§ DATASET ENTRIES:
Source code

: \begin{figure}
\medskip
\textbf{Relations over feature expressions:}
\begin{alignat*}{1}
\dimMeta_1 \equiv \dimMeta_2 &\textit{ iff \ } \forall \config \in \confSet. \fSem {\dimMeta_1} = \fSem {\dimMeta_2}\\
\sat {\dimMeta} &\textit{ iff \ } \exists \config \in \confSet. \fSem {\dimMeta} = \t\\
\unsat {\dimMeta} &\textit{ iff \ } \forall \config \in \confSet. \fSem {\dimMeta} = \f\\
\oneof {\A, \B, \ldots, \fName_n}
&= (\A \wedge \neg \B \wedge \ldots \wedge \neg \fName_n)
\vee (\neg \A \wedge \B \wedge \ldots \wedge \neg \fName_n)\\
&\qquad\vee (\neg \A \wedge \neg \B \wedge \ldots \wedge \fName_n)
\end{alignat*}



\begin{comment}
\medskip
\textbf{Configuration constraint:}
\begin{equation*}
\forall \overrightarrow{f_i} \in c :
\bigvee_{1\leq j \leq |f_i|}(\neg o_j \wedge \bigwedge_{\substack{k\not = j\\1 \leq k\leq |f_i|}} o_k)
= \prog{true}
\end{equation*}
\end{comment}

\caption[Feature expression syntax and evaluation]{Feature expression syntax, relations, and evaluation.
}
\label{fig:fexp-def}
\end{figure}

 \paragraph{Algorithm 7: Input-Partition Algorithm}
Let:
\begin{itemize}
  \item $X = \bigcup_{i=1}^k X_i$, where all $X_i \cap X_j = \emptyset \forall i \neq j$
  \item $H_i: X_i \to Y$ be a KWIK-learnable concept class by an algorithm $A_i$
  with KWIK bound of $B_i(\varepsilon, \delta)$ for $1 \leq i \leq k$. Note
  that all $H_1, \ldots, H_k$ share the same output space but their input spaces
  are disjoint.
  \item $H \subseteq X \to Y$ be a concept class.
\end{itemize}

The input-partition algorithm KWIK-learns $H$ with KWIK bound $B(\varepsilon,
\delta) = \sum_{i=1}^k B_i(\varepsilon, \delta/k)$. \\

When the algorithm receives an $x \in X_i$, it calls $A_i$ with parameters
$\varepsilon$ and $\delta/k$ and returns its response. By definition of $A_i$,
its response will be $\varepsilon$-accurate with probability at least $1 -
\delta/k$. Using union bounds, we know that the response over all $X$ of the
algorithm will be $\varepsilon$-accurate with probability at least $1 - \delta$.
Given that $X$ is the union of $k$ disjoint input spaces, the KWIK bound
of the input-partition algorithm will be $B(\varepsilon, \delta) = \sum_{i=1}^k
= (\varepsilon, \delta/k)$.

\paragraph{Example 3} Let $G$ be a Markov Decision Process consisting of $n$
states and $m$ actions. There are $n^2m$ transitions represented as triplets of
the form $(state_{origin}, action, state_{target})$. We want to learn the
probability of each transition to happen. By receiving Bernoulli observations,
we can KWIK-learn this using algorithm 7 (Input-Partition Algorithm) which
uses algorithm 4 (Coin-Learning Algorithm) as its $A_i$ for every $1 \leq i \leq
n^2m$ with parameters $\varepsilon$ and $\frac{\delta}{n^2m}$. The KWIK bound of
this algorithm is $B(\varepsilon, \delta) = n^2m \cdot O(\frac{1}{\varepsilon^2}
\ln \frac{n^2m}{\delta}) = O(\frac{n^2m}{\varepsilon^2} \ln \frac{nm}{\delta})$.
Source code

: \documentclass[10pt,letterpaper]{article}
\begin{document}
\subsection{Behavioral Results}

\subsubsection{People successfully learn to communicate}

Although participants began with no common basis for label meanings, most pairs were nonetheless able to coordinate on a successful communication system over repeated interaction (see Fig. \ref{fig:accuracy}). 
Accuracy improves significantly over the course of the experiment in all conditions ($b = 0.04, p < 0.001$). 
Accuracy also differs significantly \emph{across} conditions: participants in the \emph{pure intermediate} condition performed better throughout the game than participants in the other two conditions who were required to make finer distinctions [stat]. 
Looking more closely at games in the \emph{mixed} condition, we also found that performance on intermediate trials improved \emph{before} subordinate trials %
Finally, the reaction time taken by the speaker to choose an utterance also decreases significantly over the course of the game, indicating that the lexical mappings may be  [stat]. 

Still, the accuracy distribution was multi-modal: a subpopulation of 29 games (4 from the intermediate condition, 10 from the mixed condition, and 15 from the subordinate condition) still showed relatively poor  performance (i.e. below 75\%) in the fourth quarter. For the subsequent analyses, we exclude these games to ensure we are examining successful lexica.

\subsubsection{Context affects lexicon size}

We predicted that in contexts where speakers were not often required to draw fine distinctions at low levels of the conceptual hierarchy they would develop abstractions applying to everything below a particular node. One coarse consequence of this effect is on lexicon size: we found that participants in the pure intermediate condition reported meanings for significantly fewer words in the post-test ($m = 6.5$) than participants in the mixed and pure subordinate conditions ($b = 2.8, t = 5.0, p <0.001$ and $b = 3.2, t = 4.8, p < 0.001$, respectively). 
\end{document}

§ WHAT IS REQUIRED:
Determine the number of lines above holding the string "frac". Reply with it and nothing more.

§ EXERCISE OUTPUT:
3